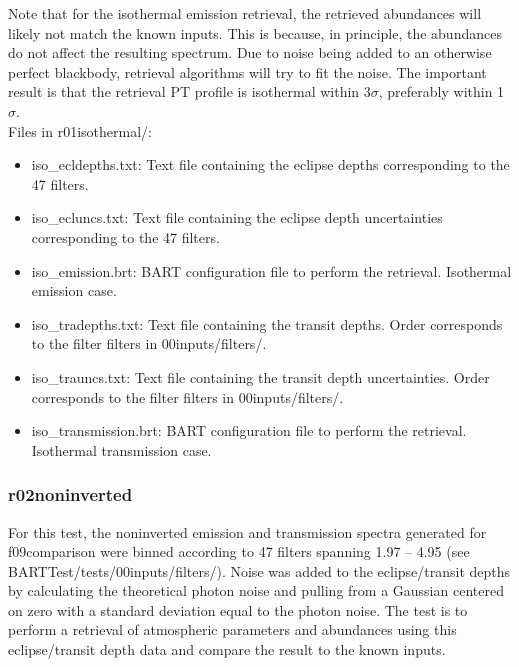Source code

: \documentclass[letterpaper, 12pt]{article}
\begin{document}
Note that for the isothermal emission retrieval, the retrieved abundances will 
likely not match the known inputs. This is because, in principle, the 
abundances do not affect the resulting spectrum. Due to noise being added to 
an otherwise perfect blackbody, retrieval algorithms will try to 
fit the noise. The important result is that the retrieval PT profile is 
isothermal within 3$\sigma$, preferably within 1$\sigma$.\\

Files in r01isothermal/:
\begin{itemize} \itemsep0pt
  \item iso{\_}ecldepths.txt: Text file containing the eclipse depths 
        corresponding to the 47 filters.
  \item iso{\_}ecluncs.txt: Text file containing the eclipse depth 
        uncertainties corresponding to the 47 filters.
  \item iso{\_}emission.brt: BART configuration file to perform the retrieval. 
        Isothermal emission case.
  \item iso{\_}tradepths.txt: Text file containing the transit depths. Order 
        corresponds to the filter filters in 00inputs/filters/.
  \item iso{\_}trauncs.txt: Text file containing the transit depth 
        uncertainties. 
        Order corresponds to the filter filters in 00inputs/filters/.
  \item iso{\_}transmission.brt: BART configuration file to perform the 
        retrieval. Isothermal transmission case.
\end{itemize}

\subsubsection{r02noninverted}
For this test, the noninverted emission and transmission spectra generated for 
f09comparison were binned according to 47 filters spanning 
1.97 -- 4.95 \microns (see BARTTest/tests/00inputs/filters/). 
Noise was added to the eclipse/transit 
depths by calculating the theoretical photon noise and pulling from a Gaussian 
centered on zero with a standard deviation equal to the photon noise. The test 
is to perform a retrieval of atmospheric parameters and abundances using this 
eclipse/transit depth data and compare the result to the known inputs.\\
\end{document}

**Task to complete:** With the line that has "transit depths. Order" as the first and the line that has "Order corresponds to" as the last, repeat exactly that run of lines above and no more.

**Answer area:**
  \item iso{\_}tradepths.txt: Text file containing the transit depths. Order 
        corresponds to the filter filters in 00inputs/filters/.
  \item iso{\_}trauncs.txt: Text file containing the transit depth 
        uncertainties. 
        Order corresponds to the filter filters in 00inputs/filters/.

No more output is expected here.